Elencamos do pior ao melhor, segundo nosso critério…
6. Jared Leto, em ‘ Esquadrão Suicida’ (David Ayer, 2016)
O que fez para construir o papel. Basicamente, as grosserias feitas por Jared Leto (Luisiana, Estados Unidos, 1971) durante a filmagem. E não o dizemos por suas discutíveis, ainda que respeitáveis, escolhas estéticas, como exibir dentes prateados, mais tatuagens do que Sérgio Ramos (jogador do Real Madrid) e tingir o cabelo como se acabasse de voltar de uma rave em Ibiza, e sim pelo que fez seus colegas de elenco passarem. O brincalhão Leto enviou ao restante do elenco pacotes que continham ratos vivos, cabeças de porco retiradas de açougues e bolas anais. Um anjinho…
O resultado. Tentando se afastar da enorme sombra de Heath Ledger, Leto construiu um Coringa que era todo virilidade e um assíduo frequentador dos clubes de strip-tease. Como costuma acontecer com os que fazem alarde do excesso de testosterona, acabou derrotado por uma mulher: concretamente, foi Margot Robbie como Haley Quinn, a namorada do Coringa, que atropelou o excessivo Leto (e alegrou o restante do elenco). Normal que várias de suas cenas tenham sido eliminadas da montagem final e seu personagem, reduzido ao mínimo. Uma afronta que nenhum supervilão poderia/deveria aceitar.
5. Cameron Monaghan, em ‘Gotham’ (série, 2014-2019)
O que fez para construir o papel. Um Coringa que sofre de alopecia e com um rosto desfigurado a meio caminho entre o monstro de Frankenstein e o Nosferatu, consequência do banho de ácido na empresa ACE Chemicals. Trabalhou muito um toque gutural que, pelo visto, incomodava os outros atores durante a filmagem.
O resultado. É preciso admitir que o fato de Cameron Monaghan (Califórnia, 1993) interpretar os irmãos gêmeos (Jerome e Jeremiah Valeska) tem muitos méritos. Especialmente porque os roteiristas da série se divertiram enganando e ludibriando constantemente os telespectadores com sua identidade. Talvez esteja muito inspirado pela visão de Tim Burton do personagem ainda que sua conversão ao Mal (sem spoilers) seja surpreendente.
4. Cesar Romero, em ‘Batman’ (série de TV e filme, 1966)
O que fez para construir o personagem. Ele chegou primeiro, de modo que os outros precisaram, para o bem e para o mal, imitá-lo. Para Cesar Romero (Nova York, 1907 – Califórnia, 1994) ser o Coringa era um trabalho, e não havia por que deixar a pele nisso. De fato, sequer raspou seu legendário bigode, alegando que, “quando você coloca uma roupa como a do Coringa, já tem o personagem”. Ele colocava a maquiagem branca por cima, para estar preparado para suas noitadas após retirar a maquiagem.

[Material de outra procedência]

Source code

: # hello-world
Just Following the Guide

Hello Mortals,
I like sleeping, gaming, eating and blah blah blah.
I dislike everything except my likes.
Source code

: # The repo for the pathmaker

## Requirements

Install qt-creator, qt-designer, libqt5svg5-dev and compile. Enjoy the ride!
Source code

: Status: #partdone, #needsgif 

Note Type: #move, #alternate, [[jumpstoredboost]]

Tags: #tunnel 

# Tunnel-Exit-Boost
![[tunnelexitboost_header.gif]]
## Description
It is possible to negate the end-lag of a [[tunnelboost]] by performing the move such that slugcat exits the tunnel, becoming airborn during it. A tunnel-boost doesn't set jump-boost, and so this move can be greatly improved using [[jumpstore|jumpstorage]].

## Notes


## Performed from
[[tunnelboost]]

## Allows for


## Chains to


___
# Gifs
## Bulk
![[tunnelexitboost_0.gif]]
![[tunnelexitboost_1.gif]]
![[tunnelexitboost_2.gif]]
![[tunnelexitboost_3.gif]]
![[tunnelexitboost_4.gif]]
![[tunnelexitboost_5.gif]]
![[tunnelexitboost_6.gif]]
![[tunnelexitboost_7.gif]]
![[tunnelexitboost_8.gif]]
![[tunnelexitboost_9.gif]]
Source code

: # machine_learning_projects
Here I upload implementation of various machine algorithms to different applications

O resultado. É a perfeita encarnação da série dos anos sessenta protagonizada pelo legendário Adam West: colorida, entusiasmada e debochada e o oposto ao Coringa de Joaquin Phoenix: Romero deu ao personagem todo o glamour de sua estirpe (é sempre bom lembrar, seu avô era ninguém menos do que José Martí, líder da independência cubana). Seu Coringa é um garoto travesso que, mais do que ser um perigoso psicopata, tem como passatempo causar contratempos ao Batman, que nunca dão certo por sua proverbial incompetência. Nesse sentido, recria à perfeição o que os leitores da primeira época sentiram, antes do revisionismo dos anos oitenta obscurecer sua biografia.
3. Joaquin Phoenix, em ‘Coringa’ (Todd Phillips, 2019)
O que fez para construir o personagem. Para encarnar seu Coringa, Joaquin Phoenix (Porto Rico, 1974) perdeu 23 quilos. Treinou o corpo imitando os movimentos de Fred Astaire e Frank Sinatra. Também ensaiou durante quatro meses suas diferentes risadas malévolas. O Oscar só lhe escapa se algum doente mental, desses que não sabem separar realidade e ficção, cometer um ato violento dizendo-se inspirado nele.
O resultado. Joaquin Phoenix compõe um retrato hiperbólico (pobre, sem recursos e com um enorme complexo de Édipo) do grande homem irritado pelo século XXI. Alguns fãs não gostaram muito, consideram que explicar as razões da maldade do Coringa é diminuir o personagem. Ou seja, o ator está acima da história. Pode ser, mas seu trabalho é esplêndido. Sua dança ao som de Rock and Roll Part 2, de Gary Glitter, vale a pena ser vista.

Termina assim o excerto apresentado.